• _Work order_:
Go through the records and extract every line with the word "make".

Segment Open

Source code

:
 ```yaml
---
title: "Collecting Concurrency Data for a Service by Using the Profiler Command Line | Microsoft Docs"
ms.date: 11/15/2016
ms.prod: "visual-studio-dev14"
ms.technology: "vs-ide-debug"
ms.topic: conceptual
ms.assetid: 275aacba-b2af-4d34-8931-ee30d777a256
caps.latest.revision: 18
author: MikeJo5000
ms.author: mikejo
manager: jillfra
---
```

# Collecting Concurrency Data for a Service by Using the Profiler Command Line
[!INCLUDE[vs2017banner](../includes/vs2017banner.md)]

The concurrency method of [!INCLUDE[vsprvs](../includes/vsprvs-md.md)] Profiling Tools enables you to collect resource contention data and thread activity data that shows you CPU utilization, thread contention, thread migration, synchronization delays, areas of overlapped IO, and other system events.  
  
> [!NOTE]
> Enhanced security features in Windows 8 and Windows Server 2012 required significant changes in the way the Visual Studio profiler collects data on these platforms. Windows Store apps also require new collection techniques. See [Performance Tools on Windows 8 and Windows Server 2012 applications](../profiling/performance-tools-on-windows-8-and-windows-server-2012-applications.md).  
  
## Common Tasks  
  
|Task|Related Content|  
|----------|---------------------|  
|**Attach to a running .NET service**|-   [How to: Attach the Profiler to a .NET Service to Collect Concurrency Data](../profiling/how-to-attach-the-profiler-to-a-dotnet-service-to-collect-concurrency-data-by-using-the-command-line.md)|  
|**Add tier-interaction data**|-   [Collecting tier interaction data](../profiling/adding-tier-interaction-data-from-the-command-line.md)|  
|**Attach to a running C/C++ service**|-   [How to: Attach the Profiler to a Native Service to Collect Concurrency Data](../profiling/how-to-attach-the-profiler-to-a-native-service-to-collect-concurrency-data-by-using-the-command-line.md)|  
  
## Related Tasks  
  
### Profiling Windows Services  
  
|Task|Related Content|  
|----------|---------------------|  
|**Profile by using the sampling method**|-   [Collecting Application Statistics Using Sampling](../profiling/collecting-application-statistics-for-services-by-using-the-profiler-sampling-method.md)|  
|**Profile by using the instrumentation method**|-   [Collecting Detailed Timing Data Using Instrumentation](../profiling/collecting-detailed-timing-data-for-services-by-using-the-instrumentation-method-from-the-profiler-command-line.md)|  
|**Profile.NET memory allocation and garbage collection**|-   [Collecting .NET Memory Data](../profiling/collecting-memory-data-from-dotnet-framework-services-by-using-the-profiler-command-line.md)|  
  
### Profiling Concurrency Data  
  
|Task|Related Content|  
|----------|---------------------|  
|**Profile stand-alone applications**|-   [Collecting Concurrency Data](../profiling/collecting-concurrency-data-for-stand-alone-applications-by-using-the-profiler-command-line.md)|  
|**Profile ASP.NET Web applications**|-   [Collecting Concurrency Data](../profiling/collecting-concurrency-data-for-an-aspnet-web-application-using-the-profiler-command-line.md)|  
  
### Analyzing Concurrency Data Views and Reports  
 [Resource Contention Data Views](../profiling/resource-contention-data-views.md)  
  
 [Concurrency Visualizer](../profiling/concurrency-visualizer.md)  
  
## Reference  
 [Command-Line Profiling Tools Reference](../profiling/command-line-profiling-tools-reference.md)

Segment Closed
Segment Open

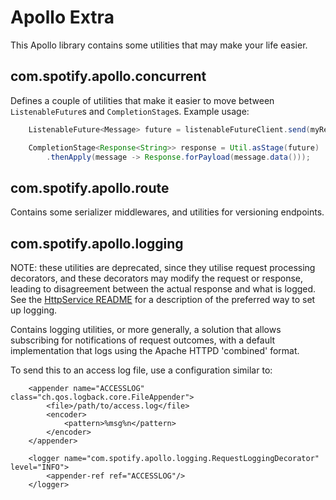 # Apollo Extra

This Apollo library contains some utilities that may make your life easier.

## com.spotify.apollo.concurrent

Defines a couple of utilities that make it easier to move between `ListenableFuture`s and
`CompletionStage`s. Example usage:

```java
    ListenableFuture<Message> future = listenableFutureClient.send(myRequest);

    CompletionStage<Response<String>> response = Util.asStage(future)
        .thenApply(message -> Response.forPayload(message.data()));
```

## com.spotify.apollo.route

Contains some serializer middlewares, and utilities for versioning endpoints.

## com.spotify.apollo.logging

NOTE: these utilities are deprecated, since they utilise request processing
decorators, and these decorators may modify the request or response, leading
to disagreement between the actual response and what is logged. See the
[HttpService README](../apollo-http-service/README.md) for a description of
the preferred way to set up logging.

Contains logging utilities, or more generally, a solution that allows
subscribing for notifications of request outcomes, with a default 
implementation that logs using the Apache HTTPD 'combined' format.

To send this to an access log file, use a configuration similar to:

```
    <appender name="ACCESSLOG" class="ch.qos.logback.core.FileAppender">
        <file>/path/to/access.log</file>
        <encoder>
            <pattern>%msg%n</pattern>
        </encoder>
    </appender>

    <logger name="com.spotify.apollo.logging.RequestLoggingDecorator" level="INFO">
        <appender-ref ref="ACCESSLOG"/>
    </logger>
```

Segment Closed
Segment Open

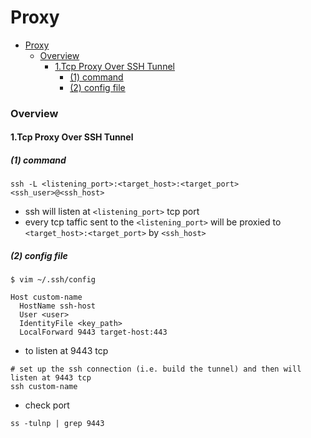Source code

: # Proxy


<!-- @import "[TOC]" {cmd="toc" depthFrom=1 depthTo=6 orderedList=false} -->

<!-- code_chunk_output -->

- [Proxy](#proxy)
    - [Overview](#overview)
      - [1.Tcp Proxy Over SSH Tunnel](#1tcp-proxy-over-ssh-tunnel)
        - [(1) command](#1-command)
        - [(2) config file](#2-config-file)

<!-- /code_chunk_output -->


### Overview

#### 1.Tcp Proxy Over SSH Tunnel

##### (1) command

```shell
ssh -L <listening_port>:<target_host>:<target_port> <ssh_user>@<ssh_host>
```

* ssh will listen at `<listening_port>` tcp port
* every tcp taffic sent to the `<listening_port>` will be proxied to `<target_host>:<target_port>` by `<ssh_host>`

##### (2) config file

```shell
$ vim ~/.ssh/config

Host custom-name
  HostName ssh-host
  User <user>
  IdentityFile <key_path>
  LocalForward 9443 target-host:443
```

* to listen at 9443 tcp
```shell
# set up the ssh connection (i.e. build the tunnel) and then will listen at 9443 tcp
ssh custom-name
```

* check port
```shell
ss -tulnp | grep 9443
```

Segment Closed

• _Expected output_:
This Apollo library contains some utilities that may make your life easier.
Defines a couple of utilities that make it easier to move between `ListenableFuture`s and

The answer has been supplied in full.